A pesar de la importante contribución que hace el big data o la gestión de datos masivos al crecimiento económico y al desarrollo social en todo el mundo, el big data sigue siendo un tema que se pasa por alto en las empresas familiares. “Esta falta de interés por adoptar tecnologías de big data puede resultar preocupante, porque las empresas familiares son conscientes de la creciente importancia del big data para sostener el crecimiento y para la supervivencia a largo plazo en la era digital”, explica Unai Arzubiaga, investigador del Departamento de Economía Financiera I. De hecho, el 44 % de las empresas familiares consideran que el almacenamiento y el análisis de datos es una parte esencial de su proceso de digitalización y un desafío tecnológico crítico.

“La mayoría de empresas del País Vasco, de Europa y del mundo son familiares. Pueden constituir una horquilla de entre el 60 y 80 %. Además, son empresas singulares si atendemos a su comportamiento —apunta Arzubiaga—. La mayoría de las veces el patrimonio familiar está invertido en la empresa; por tanto, una decisión equivocada no solo influirá en la empresa, sino en el propio patrimonio familiar. Todo ello, condiciona sobremanera las decisiones que se toman en este tipo de empresas; tienden a tener un comportamiento más conservador”. En comparación con las empresas no familiares, cuyas decisiones están impulsadas por una lógica económica, las empresas familiares se adscriben a un proceso de toma de decisiones en el cual las aspiraciones no financieras tienen prioridad sobre las prerrogativas económicas.

Cinco aspectos

El doctor Unai Arzubiaga, experto en empresas familiares, ha analizado —en colaboración con otros investigadores internacionales—, desde el punto de vista del patrimonio socioemocional, en qué se basa este tipo de empresas para decidir si adoptan tecnologías de big data o no. Según explica Arzubiaga, “el patrimonio socioemocional está compuesto de aspectos que van más allá de las razones económicas, como el control familiar, la identidad familiar, los lazos sociales vinculantes, el apego emocional y la renovación de los vínculos familiares”.

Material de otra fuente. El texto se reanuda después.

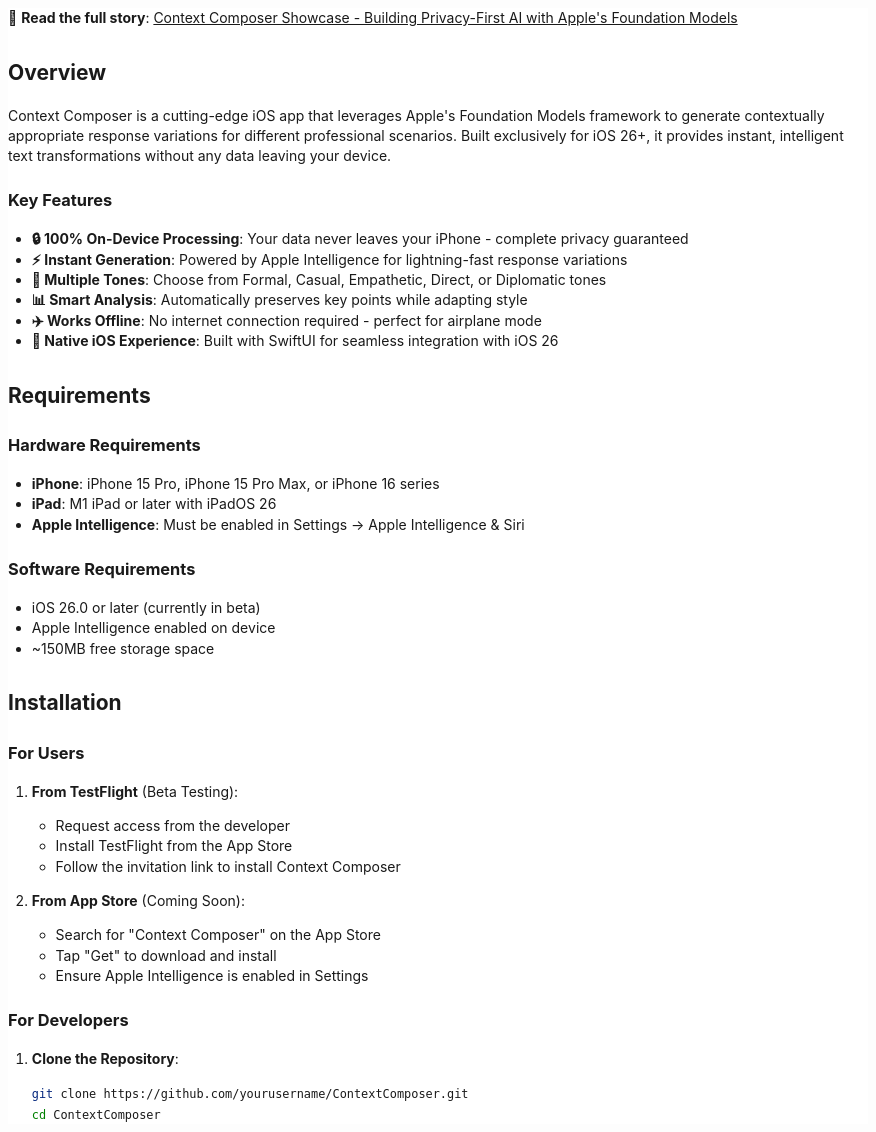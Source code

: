 📖 **Read the full story**: [Context Composer Showcase - Building Privacy-First AI with Apple's Foundation Models](https://sahilsatralkar.com/ios%20development/swiftui/ai%20technology/context-composer-showcase/)

## Overview

Context Composer is a cutting-edge iOS app that leverages Apple's Foundation Models framework to generate contextually appropriate response variations for different professional scenarios. Built exclusively for iOS 26+, it provides instant, intelligent text transformations without any data leaving your device.

### Key Features

- **🔒 100% On-Device Processing**: Your data never leaves your iPhone - complete privacy guaranteed
- **⚡ Instant Generation**: Powered by Apple Intelligence for lightning-fast response variations
- **🎯 Multiple Tones**: Choose from Formal, Casual, Empathetic, Direct, or Diplomatic tones
- **📊 Smart Analysis**: Automatically preserves key points while adapting style
- **✈️ Works Offline**: No internet connection required - perfect for airplane mode
- **📱 Native iOS Experience**: Built with SwiftUI for seamless integration with iOS 26

## Requirements

### Hardware Requirements
- **iPhone**: iPhone 15 Pro, iPhone 15 Pro Max, or iPhone 16 series
- **iPad**: M1 iPad or later with iPadOS 26
- **Apple Intelligence**: Must be enabled in Settings → Apple Intelligence & Siri

### Software Requirements
- iOS 26.0 or later (currently in beta)
- Apple Intelligence enabled on device
- ~150MB free storage space

## Installation

### For Users

1. **From TestFlight** (Beta Testing):
   - Request access from the developer
   - Install TestFlight from the App Store
   - Follow the invitation link to install Context Composer

2. **From App Store** (Coming Soon):
   - Search for "Context Composer" on the App Store
   - Tap "Get" to download and install
   - Ensure Apple Intelligence is enabled in Settings

### For Developers

1. **Clone the Repository**:
   ```bash
   git clone https://github.com/yourusername/ContextComposer.git
   cd ContextComposer
   ```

El grupo de investigación ha concluido que las empresas familiares evalúan la adopción de tecnologías de big data de manera diferente dependiendo del aspecto socioemocional predominante en la empresa. Es decir, “hemos concluido que esta decisión está condicionada por el aspecto socioemocional que toman como referencia para la toma de decisiones. Cuando el control y la influencia de la familia, la identidad familiar y el apego emocional son más destacados, la inclinación de las empresas familiares a proteger su patrimonio socioemocional las hará menos dispuestas a aplicar el big data. Sin embargo, las empresas familiares serán más propensas a adoptar tecnologías de big data cuando los lazos sociales vinculantes y la renovación de los vínculos familiares a través de la sucesión dinástica sean más prominentes”, añade el investigador.

Por tanto, es evidente que las necesidades afectivas de una empresa familiar condicionan la decisión de implementar el big data. “Teniendo en cuenta la creciente importancia de la digitalización para la supervivencia a largo plazo de las empresas familiares, esperamos que este artículo estimule futuras investigaciones y que sirva como referencia para la reflexión de las propias empresas sobre los aspectos en los que basan sus decisiones”, comenta Arzubiaga. Asimismo, el investigador propone este estudio como recurso para las instituciones públicas: “Si las empresas familiares constituyen el 70-80 % de la economía, pero tienen problemas para adecuarse a las nuevas tecnologías, las instituciones públicas pueden basarse en ello para ofrecer formación, ayudas y otro tipo de recursos a este tipo de empresas”.